Chicago’s (and perhaps the world’s) only blues/funk bagpiper, Honey Blo studied woodwinds with jazz musician Duke Payne when Payne was his math teacher at Betsy Ross Elementary School. When he saw Payne play the bagpipes during a school assembly, he was hooked. “He was teaching and playing music,” he remembers, “and he had all the teachers, the women, after him. So that kind of influenced me when I saw him playing the bagpipes, too. I bought my own bagpipes, and I started doing some lessons with him. I used to see bagpipes with the Irish and Scottish, but I never thought that I would be able to take it to the level that I took it.”
He stayed in touch with his mentor, sneaking into jazz clubs before he was legal to see him perform and continuing to ask him for pointers. “Basically they were verbal lessons,” he says, “because I learned from a master—the master will never tell you their secrets. So a lot of stuff I had to learn on my own.”

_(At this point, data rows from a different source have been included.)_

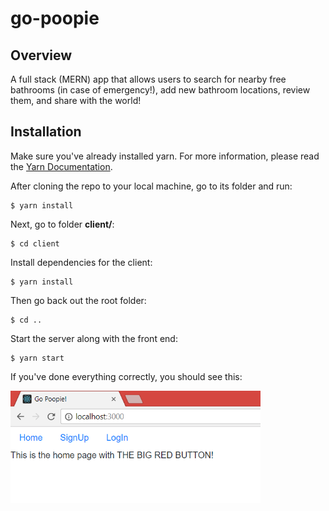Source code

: # go-poopie

## Overview
A full stack (MERN) app that allows users to search for nearby free bathrooms (in case of emergency!), add new bathroom locations, review them, and share with the world!

## Installation
Make sure you've already installed yarn. For more information, please read the [Yarn Documentation](https://yarnpkg.com/lang/en/docs/install/).

After cloning the repo to your local machine, go to its folder and run:
```
$ yarn install
```
Next, go to folder **client/**:
```
$ cd client
```
Install dependencies for the client:
```
$ yarn install
```
Then go back out the root folder:
```
$ cd ..
```
Start the server along with the front end:
```
$ yarn start
```
If you've done everything correctly, you should see this:

<img src="https://github.com/nguyendviet/go-poopie/blob/master/client/src/github-photos/poopie1.png" width="400"/>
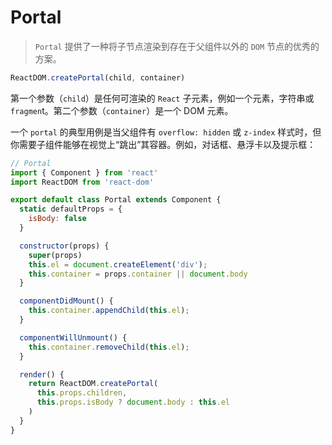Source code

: # Portal

> `Portal` 提供了一种将子节点渲染到存在于父组件以外的 `DOM` 节点的优秀的方案。

```js
ReactDOM.createPortal(child, container)
```

第一个参数（`child`）是任何可渲染的 `React` 子元素，例如一个元素，字符串或 `fragmen`t。第二个参数（`container`）是一个 DOM 元素。

一个 `portal` 的典型用例是当父组件有 `overflow: hidden` 或 `z-index` 样式时，但你需要子组件能够在视觉上“跳出”其容器。例如，对话框、悬浮卡以及提示框：

```jsx
// Portal
import { Component } from 'react'
import ReactDOM from 'react-dom'

export default class Portal extends Component {
  static defaultProps = {
    isBody: false
  }

  constructor(props) {
    super(props)
    this.el = document.createElement('div');
    this.container = props.container || document.body
  }

  componentDidMount() {
    this.container.appendChild(this.el);
  }

  componentWillUnmount() {
    this.container.removeChild(this.el);
  }

  render() {
    return ReactDOM.createPortal(
      this.props.children,
      this.props.isBody ? document.body : this.el
    )
  }
}
```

Despite the instrument’s limited tonal and harmonic range, Honey Blo coaxes a remarkable range of taut, sonically intense textures from it, perfectly melding its drone-based modal sound with the blues scale. In his hands, in fact, the pipes sound for all the world as if it they could have originated in Africa and migrated to the New World on slave ships, like the banjo.
Now 53, Honey Blo—who also plays flute, clarinet, and tenor sax and sings—plays around town on a regular basis, mostly “corporate gigs” and private parties, although he’s also been known to pop into clubs like Lee’s Unleaded and the Taste Entertainment Center to sit in with the band. He’s recorded five CDs, some of which are available on his Web site.
For aspiring pipers with a taste for funk and blues—especially kids who might otherwise be tempted to veer off onto more dangerous paths—he conducts workshops at the offices of Third World Press (7822 S. Dobson; call the press at 773-324-0348 to set up an appointment). “So many of them,” he says, “their parents fell off, they don’t have guidance. My grammar school teacher guided me to jump into this music business, and that’s what we need—a lot of brothers and sisters to influence a lot of these younger brothers and sisters to get into the music business and do positive things with the music.”